Hele bir de Meryem’in üzerinde, Savaş’ın bordo hırkasının büyük duruşu. Savaş
yerine önce o hırka sarmalamıştı sanki ürkek ve kırılgan bedenini.
Bir sen bir ben, kalalım böylece.
Bunca zaman tutulan, geriye itilen, susulan, kaçılan ne varsa bir el tutuşunda, bir dudakların buluşmasında dışa vurdu. Meryem gitme dedi elini tutarak Savaş’ın, Savaş teslim oldu Meryem’e.
Artık hiçbir şeyin önemi yok, onlar bir arada ve kimsenin
gücü yetmeyecek bunu bitirmeye. Meryem Savaş’tan önce kimseyi sevmedi, bu
konuda Savaş’a sonsuz katılıyorum ama Savaş? Savaş kıskanç bakışları ile “Sen
benden önce kimseyi sevmedin.” dediğinden beri, peki ya sen, diyorum. Peki ya
sen Savaş?
Savaş sevdi… Sevmemesi gerektiğinden değil de bunun hesabı
sorulamayacağından Savaş’a bir miktar kırıldım. Çünkü Meryem ona, sen benden
önce kimseyi sevmedin, diyemez. Çünkü biliyor ki sevdi. Sevinç’in varlığı
olmasaydı Savaş ve Meryem de olmayacak. Belki başka bir yerde, başka bir
zamanda… Belki. Sevinç’in hayaleti hiçbir zaman aralarında olmadı zaten. Hep savcının
gizemi vardı onların arasında.

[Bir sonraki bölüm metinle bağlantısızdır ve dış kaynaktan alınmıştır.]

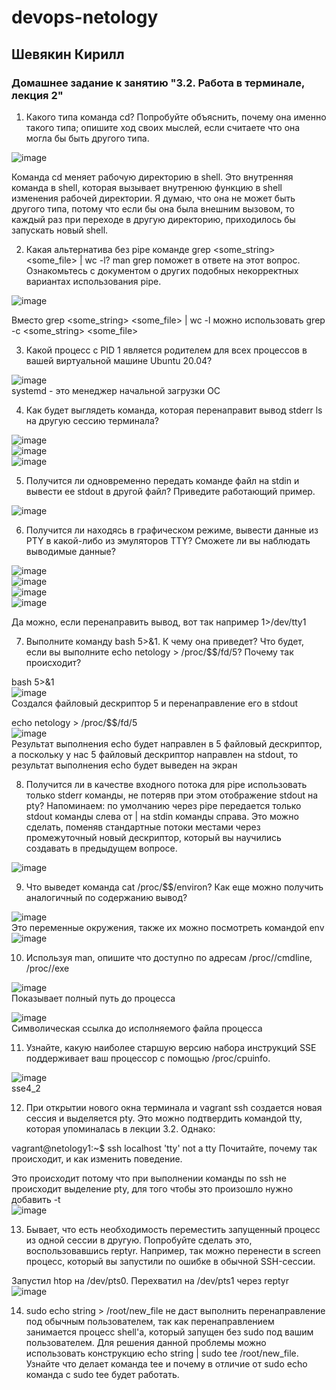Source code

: # devops-netology  
## Шевякин Кирилл  

### Домашнее задание к занятию "3.2. Работа в терминале, лекция 2"  
  
1) Какого типа команда cd? Попробуйте объяснить, почему она именно такого типа; опишите ход своих мыслей, если считаете что она могла бы быть другого типа.  
  
![image](https://user-images.githubusercontent.com/93198418/149892155-69640daa-1d1c-4f0b-96f7-8c2dd5ec733f.png)  
        
Команда cd меняет рабочую директорию в shell. Это внутренняя команда в shell, которая вызывает внутренюю функцию в shell изменения рабочей директории. Я думаю, что она не может быть другого типа, потому что если бы она была внешним вызовом, то каждый раз при переходе в другую директорию, приходилось бы запускать новый shell.  

2) Какая альтернатива без pipe команде grep <some_string> <some_file> | wc -l? man grep поможет в ответе на этот вопрос. Ознакомьтесь с документом о других подобных некорректных вариантах использования pipe.  
  
![image](https://user-images.githubusercontent.com/93198418/149892265-3c81f51f-c564-4a52-8527-9f07d741ae58.png)  

Вместо grep <some_string> <some_file> | wc -l можно использовать grep -c <some_string> <some_file>  

3) Какой процесс с PID 1 является родителем для всех процессов в вашей виртуальной машине Ubuntu 20.04?  
  
  ![image](https://user-images.githubusercontent.com/93198418/149890591-0a3d8aab-2fb5-4435-997f-5ea29029a0db.png)  
  systemd - это менеджер начальной загрузки ОС  
  
4) Как будет выглядеть команда, которая перенаправит вывод stderr ls на другую сессию терминала?  

![image](https://user-images.githubusercontent.com/93198418/149893790-fb80a34b-29e9-43d7-986e-168baaa6fac2.png)  
![image](https://user-images.githubusercontent.com/93198418/149893897-d9686f87-6ed6-4014-903e-2bc76b03ca6c.png)  
![image](https://user-images.githubusercontent.com/93198418/149894002-594e10db-89f5-4ad7-b2fa-856d8a745fc2.png)  

5) Получится ли одновременно передать команде файл на stdin и вывести ее stdout в другой файл? Приведите работающий пример.  

![image](https://user-images.githubusercontent.com/93198418/149895163-904f9ae9-a5ec-42dd-bfd3-226b33e7f90a.png)  

6) Получится ли находясь в графическом режиме, вывести данные из PTY в какой-либо из эмуляторов TTY? Сможете ли вы наблюдать выводимые данные?  

![image](https://user-images.githubusercontent.com/93198418/149914773-81645400-b473-4c79-bcc7-489369fbbf99.png)  
![image](https://user-images.githubusercontent.com/93198418/149914835-a3a227b7-c364-4110-bc3a-56518ac3e551.png)  
![image](https://user-images.githubusercontent.com/93198418/149915100-59d64b44-30e3-41da-9f4b-adf260915caf.png)  
![image](https://user-images.githubusercontent.com/93198418/149915161-5a55c017-078b-4fbe-a81f-fc453b830bfc.png)  

Да можно, если перенаправить вывод, вот так например 1>/dev/tty1  

7) Выполните команду bash 5>&1. К чему она приведет? Что будет, если вы выполните echo netology > /proc/$$/fd/5? Почему так происходит?  

bash 5>&1  
![image](https://user-images.githubusercontent.com/93198418/149916064-070d7e20-66c5-4e49-813b-318794d65a51.png)  
Создался файловый дескриптор 5 и перенаправление его в stdout

echo netology > /proc/$$/fd/5  
![image](https://user-images.githubusercontent.com/93198418/149916336-55df94c7-af56-48f4-a7a2-f384361af6ca.png)  
Результат выполнения echo будет направлен в 5 файловый дескриптор, а поскольку у нас 5 файловый дескриптор направлен на stdout, то результат выполнения echo будет выведен на экран  

8) Получится ли в качестве входного потока для pipe использовать только stderr команды, не потеряв при этом отображение stdout на pty? Напоминаем: по умолчанию через pipe передается только stdout команды слева от | на stdin команды справа. Это можно сделать, поменяв стандартные потоки местами через промежуточный новый дескриптор, который вы научились создавать в предыдущем вопросе.  

![image](https://user-images.githubusercontent.com/93198418/149922100-4c0f8100-0e42-44d1-9a90-20e50cd4025a.png)  

9) Что выведет команда cat /proc/$$/environ? Как еще можно получить аналогичный по содержанию вывод?

![image](https://user-images.githubusercontent.com/93198418/149922337-66f2089a-a619-4346-a0d4-b1476f125378.png)  
Это переменные окружения, также их можно посмотреть командой env  
![image](https://user-images.githubusercontent.com/93198418/149923188-d87c7b38-f1d6-450e-8046-693b7d0cd97e.png)  

10) Используя man, опишите что доступно по адресам /proc/<PID>/cmdline, /proc/<PID>/exe  

![image](https://user-images.githubusercontent.com/93198418/149924667-18eb6560-37d0-4b95-9f90-dc463a480098.png)  
Показывает полный путь до процесса  

![image](https://user-images.githubusercontent.com/93198418/149926623-17d70731-cf59-43a7-974a-8ea4c5bdd900.png)  
Символическая ссылка до исполняемого файла процесса  

11) Узнайте, какую наиболее старшую версию набора инструкций SSE поддерживает ваш процессор с помощью /proc/cpuinfo.  

![image](https://user-images.githubusercontent.com/93198418/149927674-dca943c2-76ff-423c-8d35-7907f9e4a64e.png)  
sse4_2

12) При открытии нового окна терминала и vagrant ssh создается новая сессия и выделяется pty. Это можно подтвердить командой tty, которая упоминалась в лекции 3.2. Однако:

vagrant@netology1:~$ ssh localhost 'tty'
not a tty
Почитайте, почему так происходит, и как изменить поведение.  

Это происходит потому что при выполнении команды по ssh не происходит выделение pty, для того чтобы это произошло нужно добавить -t  
![image](https://user-images.githubusercontent.com/93198418/149929983-bd95bfe5-e69b-447f-94af-652817358153.png)  

13) Бывает, что есть необходимость переместить запущенный процесс из одной сессии в другую. Попробуйте сделать это, воспользовавшись reptyr. Например, так можно перенести в screen процесс, который вы запустили по ошибке в обычной SSH-сессии.  

Запустил htop на /dev/pts0. Перехватил на /dev/pts1 через reptyr  
![image](https://user-images.githubusercontent.com/93198418/149932175-264f85fb-c1e5-45a2-9d2c-2f4d91a89c05.png)  

14) sudo echo string > /root/new_file не даст выполнить перенаправление под обычным пользователем, так как перенаправлением занимается процесс shell'а, который запущен без sudo под вашим пользователем. Для решения данной проблемы можно использовать конструкцию echo string | sudo tee /root/new_file. Узнайте что делает команда tee и почему в отличие от sudo echo команда с sudo tee будет работать.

Sadece Savaş’ın rüyasında Sevinç ve Meryem
vardı. Onun dışında var ama yokmuş gibiydi. Meryem soramayacağından sanırım ya
da bunu dert edemeyeceğinden ben edindim biraz.
Yeni bölümde bizi birçok güzellik bekliyor. Deniz kenarında
huzurlu Savaş&Meryem bekliyor. Gözlerindeki parıltı, gülüşlerindeki heyecan
hiç solmasın istiyorum ama solacak biliyorum. Elleri bir yolunu bulup hep
birbirlerini tutacaktır buna inanıyorum ve buna güveniyorum. Çok zorlu
yollardan, çok büyük kayıplardan geçtiler de geldiler bugüne. Onlar birbirine
artık ev, yuva. Onlar birbirlerine artık aile. Meryem her düştüğünde, her
savrulduğunda, her yalnız kaldığında. Olsun, Savaş var diyordum. Artık resmi
olarak Savaş var. Tutacak onu büyük elleriyle, hiç bırakmayacak, biliyorum.
Gelecek bölümü heyecanla, hatta aşkla bekliyorum. Sonunda
mutlu Savaş ve Meryem izleyecek olmak paha biçilemez. Aşk ile kalsınlar, hep.